Une deuxième opportunité s’est aussi présentée dans une classe de maternelle où la poétesse Séverine Daucourt était en résidence. Les enfants ont composé des poèmes qu’ils ont dis à haute voix, et les enregistrements ont été mis “dans la boîte”, pour permettre de les réentendre à l’infini.
Ah, et pour les plus grands, je donne un cours à la WSF sur le design physique et cette année on a bien rigolé à faire des boîtes inutiles.
Le logiciel (sérieusement)
Fin avril, j’ai déjeuné (comme souvent) avec mon ami Paul Guyot. Pour ceux qui ne le connaissent pas, il était le directeur technique de Violet, la société liée au Nabaztag. Il a fait des tas de choses depuis, mais c’est lui qui en 2019 avait écrit en Python les services emblématiques du Nabaztag pour le kit TagTagTag. Je lui ai montré le prototype et il m’a proposé de m’aider sur le logiciel qui, bien que paraissant simple, demandait à être abordé professionnellement.
J’étais parti sur un micro-contrôleur connu (le rp2040), mais il consomme beaucoup quand il dort. Il ronfle fort, si on peut dire. Et la consommation est un enjeu important de la boîte – je doute que les gens pensent à recharger leur machine tous les soirs. Il faut une autonomie qui se compte en mois. Paul m’a donc suggéré de prendre un autre processeur (un ESP32 C3 pour les experts) qui a l’avantage d’être peu gourmand en énergie quand il ne fait rien. Le rp2040 est anglais, le C3 est chinois. Je ne sais pas ce que qu’il faut en conclure.
Il m’a aussi incité à utiliser Erlang mais ça, il me le conseille à chaque nouveau projet. Erlang est un langage fonctionnel, proche du LISP. LISP était utilisé par les pionniers de l’IA, dont Marvin Minsky, l’inventeur de la boîte inutile. Vous suivez ? Bref, on est partis sur Erlang il ne me reste plus qu’à l’apprendre (et vous aussi).

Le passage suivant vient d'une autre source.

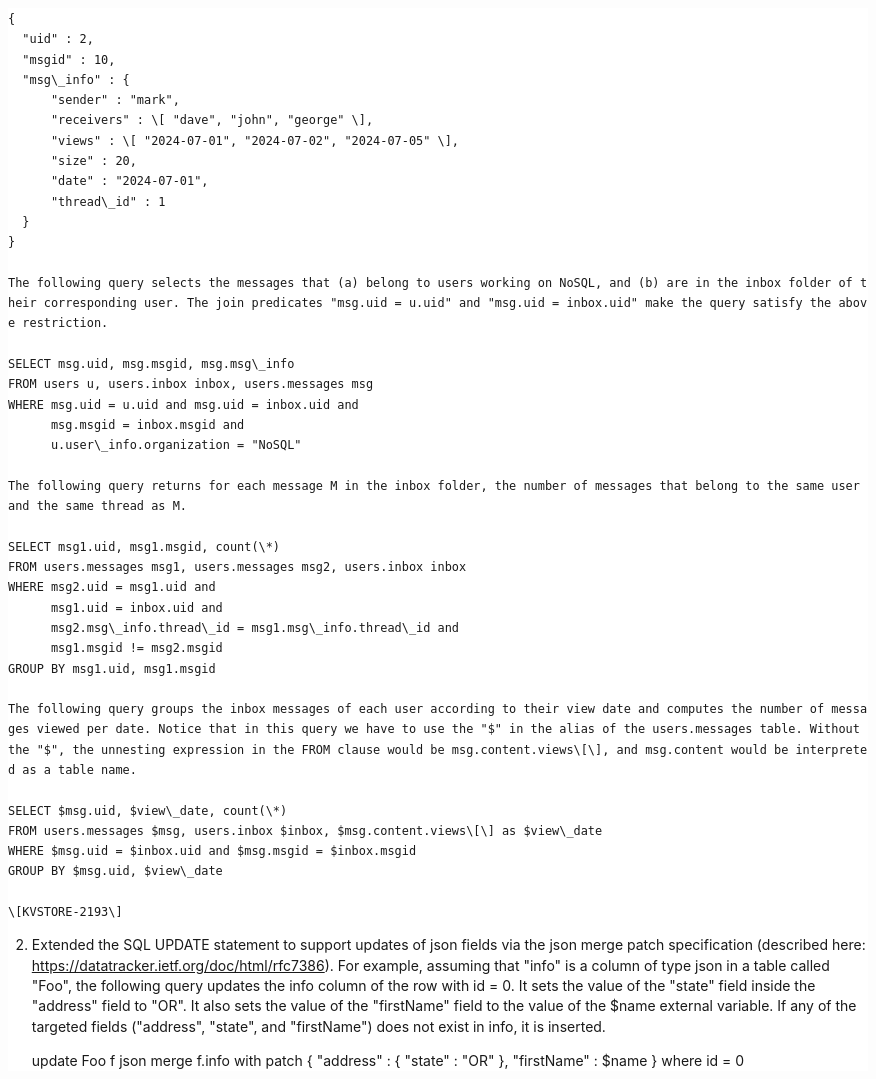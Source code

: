     {
      "uid" : 2,
      "msgid" : 10,
      "msg\_info" : {
          "sender" : "mark",
          "receivers" : \[ "dave", "john", "george" \],
          "views" : \[ "2024-07-01", "2024-07-02", "2024-07-05" \],
          "size" : 20,
          "date" : "2024-07-01",
          "thread\_id" : 1
      }
    }
    
    The following query selects the messages that (a) belong to users working on NoSQL, and (b) are in the inbox folder of their corresponding user. The join predicates "msg.uid = u.uid" and "msg.uid = inbox.uid" make the query satisfy the above restriction.
    
    SELECT msg.uid, msg.msgid, msg.msg\_info
    FROM users u, users.inbox inbox, users.messages msg
    WHERE msg.uid = u.uid and msg.uid = inbox.uid and
          msg.msgid = inbox.msgid and
          u.user\_info.organization = "NoSQL"
    
    The following query returns for each message M in the inbox folder, the number of messages that belong to the same user and the same thread as M.
    
    SELECT msg1.uid, msg1.msgid, count(\*)
    FROM users.messages msg1, users.messages msg2, users.inbox inbox
    WHERE msg2.uid = msg1.uid and
          msg1.uid = inbox.uid and
          msg2.msg\_info.thread\_id = msg1.msg\_info.thread\_id and
          msg1.msgid != msg2.msgid
    GROUP BY msg1.uid, msg1.msgid
    
    The following query groups the inbox messages of each user according to their view date and computes the number of messages viewed per date. Notice that in this query we have to use the "$" in the alias of the users.messages table. Without the "$", the unnesting expression in the FROM clause would be msg.content.views\[\], and msg.content would be interpreted as a table name.
    
    SELECT $msg.uid, $view\_date, count(\*)
    FROM users.messages $msg, users.inbox $inbox, $msg.content.views\[\] as $view\_date
    WHERE $msg.uid = $inbox.uid and $msg.msgid = $inbox.msgid
    GROUP BY $msg.uid, $view\_date
    
    \[KVSTORE-2193\]
    
2.  Extended the SQL UPDATE statement to support updates of json fields via the json merge patch specification (described here: https://datatracker.ietf.org/doc/html/rfc7386). For example, assuming that "info" is a column of type json in a table called "Foo", the following query updates the info column of the row with id = 0. It sets the value of the "state" field inside the "address" field to "OR". It also sets the value of the "firstName" field to the value of the $name external variable. If any of the targeted fields ("address", "state", and "firstName") does not exist in info, it is inserted.
    
    update Foo f
    json merge f.info with patch { "address" : { "state" : "OR" }, "firstName" : $name }
    where id = 0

Paul a également proposé de donner une conférence sur la machine au festival Erlang à Berlin en octobre. Si vous êtes à Berlin le 20 octobre 2024, venez écouter Paul : le nom de la conférence est “La Machine: The Useless Box reloaded with Erlang and AtomVM« .
Mai
Mai a été consacré en partie à l’expédition des cartes TagTagTag du lot de production 2024. Rien à voir avec la machine, même si parfois j’ai l’impression de refaire une sorte de Nabaztag : ça ne sert à rien, ça joue des sons et il y a un truc qui bouge.
Les ami.e.s
J’ai quand même eu le temps de finaliser l’appel aux ami.e.s de la machine : une vidéo et un premier site réalisés avec les moyens du bord qui m’ont pris un temps infini. En contactant les gens qui s’étaient intéressés au Nabaztag, au Minimit et à Multiplié, j’ai eu très rapidement 300 ami.e.s. Dont vous peut-être.
Interesting
Je suis allé à Londres pour assister à la fabuleuse conférence (vaguement annuelle) de Russell Davis : Interesting. J’en ai profité pour voir l’exposition d’Enzo Mari au Design Museum et visiter quelques boutiques pour repérer quels bidules électroniques inutiles occupaient le marché. Chez Selfridges, j’ai trouvé ces enceintes Bluetooth avec quelques touches de clavier et un mini-écran, tout cela à £129.95. Je me suis dit qu’avec la machine, j’avais peut être ma chance.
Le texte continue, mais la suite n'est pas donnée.